- REQUIRED WORK
Would you reproduce every record exactly, leaving out the pictures?

[Stored entries]
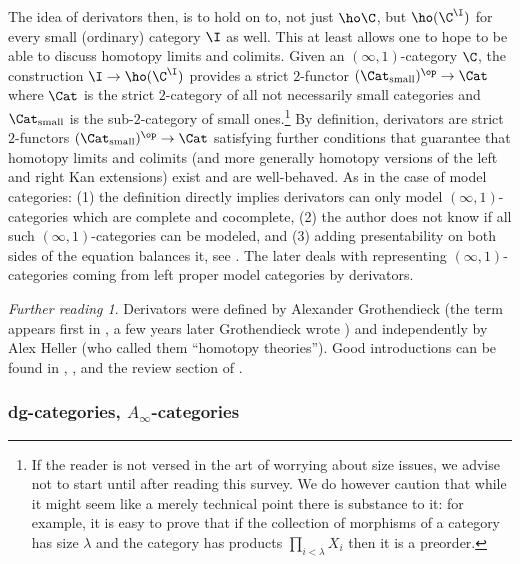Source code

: \documentclass[12pt]{amsart}
\theoremstyle{definition} \newtheorem{definition}[theorem]{Definition}
\theoremstyle{remark} \newtheorem{remark}[theorem]{Remark}
\newtheorem*{further}{Further reading}
\numberwithin{equation}{section}
\newcommand{\oo}{\infty}
\newcommand{\io}{$(\oo,1)$}
\begin{document}
The idea of derivators then, is to hold on to, not just $\ho\C$, but
$\ho(\C^\I)$ for every small (ordinary) category $\I$ as well. This at
least allows one to hope to be able to discuss homotopy limits and
colimits. Given an \io-category $\C$, the construction $\I \to
\ho(\C^\I)$ provides a strict $2$-functor $(\Cat_\text{small})^{\op}
\to \Cat$ where $\Cat$ is the strict $2$-category of all not
necessarily small categories and $\Cat_\text{small}$ is the
sub-$2$-category of small ones.\footnote{If the reader is not versed
in the art of worrying about size issues, we advise not to start until
after reading this survey. We do however caution that while it might
seem like a merely technical point there is substance to it: for
example, it is easy to prove that if the collection of morphisms of a
category has size $\lambda$ and the category has products
$\prod_{i<\lambda} X_i$ then it is a preorder.} By definition,
derivators are strict $2$-functors $(\Cat_\text{small})^{\op} \to
\Cat$ satisfying further conditions that guarantee that homotopy
limits and colimits (and more generally homotopy versions of the left
and right Kan extensions) exist and are well-behaved. As in the case
of model categories: (1) the definition directly implies derivators
can only model \io-categories which are complete and cocomplete, (2)
the author does not know if all such \io-categories can be modeled,
and (3) adding presentability on both sides of the equation balances
it, see \cite{RenaudinPres}. The later \cite{RenaudinLP} deals with
representing \io-categories coming from left proper model categories
by derivators.

\begin{further} Derivators were defined by Alexander Grothendieck (the
term appears first in \cite{PursuingStacks}, a few years later
Grothendieck wrote \cite{Derivateurs}) and independently by Alex
Heller \cite{Heller} (who called them ``homotopy theories''). Good
introductions can be found in \cite{Maltsiniotis}, \cite{GrothDer}, and
the review section of \cite{ShulmanPontoGroth}. \end{further}

\subsubsection{dg-categories, $A_\oo$-categories}
\end{document}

- THE COMPLETED TASK
Source code

: \documentclass[12pt]{amsart}
\theoremstyle{definition} \newtheorem{definition}[theorem]{Definition}
\theoremstyle{remark} \newtheorem{remark}[theorem]{Remark}
\newtheorem*{further}{Further reading}
\numberwithin{equation}{section}
\newcommand{\oo}{\infty}
\newcommand{\io}{$(\oo,1)$}
\begin{document}
The idea of derivators then, is to hold on to, not just $\ho\C$, but
$\ho(\C^\I)$ for every small (ordinary) category $\I$ as well. This at
least allows one to hope to be able to discuss homotopy limits and
colimits. Given an \io-category $\C$, the construction $\I \to
\ho(\C^\I)$ provides a strict $2$-functor $(\Cat_\text{small})^{\op}
\to \Cat$ where $\Cat$ is the strict $2$-category of all not
necessarily small categories and $\Cat_\text{small}$ is the
sub-$2$-category of small ones.\footnote{If the reader is not versed
in the art of worrying about size issues, we advise not to start until
after reading this survey. We do however caution that while it might
seem like a merely technical point there is substance to it: for
example, it is easy to prove that if the collection of morphisms of a
category has size $\lambda$ and the category has products
$\prod_{i<\lambda} X_i$ then it is a preorder.} By definition,
derivators are strict $2$-functors $(\Cat_\text{small})^{\op} \to
\Cat$ satisfying further conditions that guarantee that homotopy
limits and colimits (and more generally homotopy versions of the left
and right Kan extensions) exist and are well-behaved. As in the case
of model categories: (1) the definition directly implies derivators
can only model \io-categories which are complete and cocomplete, (2)
the author does not know if all such \io-categories can be modeled,
and (3) adding presentability on both sides of the equation balances
it, see \cite{RenaudinPres}. The later \cite{RenaudinLP} deals with
representing \io-categories coming from left proper model categories
by derivators.

\begin{further} Derivators were defined by Alexander Grothendieck (the
term appears first in \cite{PursuingStacks}, a few years later
Grothendieck wrote \cite{Derivateurs}) and independently by Alex
Heller \cite{Heller} (who called them ``homotopy theories''). Good
introductions can be found in \cite{Maltsiniotis}, \cite{GrothDer}, and
the review section of \cite{ShulmanPontoGroth}. \end{further}

\subsubsection{dg-categories, $A_\oo$-categories}
\end{document}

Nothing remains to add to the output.